Site icon TechVidvan

HDFS Erasure Coding in Big Data Hadoop

HDFS Erasure Coding in Big Data Hadoop

This blog is all about HDFS Erasure Coding. In this blog we will discuss the concept of Erasure Coding in Hadoop, issues of old replication scheme. Two algorithms for Hadoop erasure coding such as XOR  Algorithm, Reed-Solomon Algorithm are also discussed in this blog.

At last we will see the architecture and the advantages of erasure coding in Hadoop HDFS.

Problem with Old Scheme Replication

HDFS Erasure coding is a new feature introduced to reduce storage overhead by approximately 50% compared to 3x replication. Hadoop HDFS replicates each block 3 times for various purposes. It is very simple form of redundancy to shield against the datanode failure.

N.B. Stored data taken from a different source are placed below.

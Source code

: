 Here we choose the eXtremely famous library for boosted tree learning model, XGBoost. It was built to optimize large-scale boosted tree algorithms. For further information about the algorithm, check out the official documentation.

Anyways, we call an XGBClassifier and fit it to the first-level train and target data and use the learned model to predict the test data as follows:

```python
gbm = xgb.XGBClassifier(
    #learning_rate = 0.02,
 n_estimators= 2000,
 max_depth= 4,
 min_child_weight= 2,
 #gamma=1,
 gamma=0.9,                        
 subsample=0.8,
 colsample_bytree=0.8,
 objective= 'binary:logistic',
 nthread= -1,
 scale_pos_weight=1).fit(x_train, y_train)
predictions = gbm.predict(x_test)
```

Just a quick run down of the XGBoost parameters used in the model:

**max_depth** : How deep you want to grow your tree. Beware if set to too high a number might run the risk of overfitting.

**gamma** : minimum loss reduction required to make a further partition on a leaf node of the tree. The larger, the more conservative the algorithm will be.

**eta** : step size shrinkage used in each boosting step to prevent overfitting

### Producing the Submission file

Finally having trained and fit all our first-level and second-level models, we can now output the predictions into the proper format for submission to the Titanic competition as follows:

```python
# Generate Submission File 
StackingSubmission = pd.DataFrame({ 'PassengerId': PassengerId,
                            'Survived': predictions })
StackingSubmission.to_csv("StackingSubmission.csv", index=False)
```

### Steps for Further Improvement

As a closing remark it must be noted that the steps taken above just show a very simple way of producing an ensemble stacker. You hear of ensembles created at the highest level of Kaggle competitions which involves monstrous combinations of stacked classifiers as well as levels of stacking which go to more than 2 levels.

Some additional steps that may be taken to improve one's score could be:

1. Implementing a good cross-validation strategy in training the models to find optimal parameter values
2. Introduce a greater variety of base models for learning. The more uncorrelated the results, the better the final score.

Along with pros it has various cons that it is very expensive. 3 x replication has 200% overhead in storage space and other resources. Datasets with low I/O activity, addition replicas are rarely accessed during normal operation but still consume other resources.

This is the reason that Hadoop Erasure coding came into existence. It provides the same level of fault tolerance with less space store and 50% storage overhead.

When comparing the different storage scheme, an important consideration is:

So In N-way replication, there is N-1 fault tolerance with 1/n storage efficiency.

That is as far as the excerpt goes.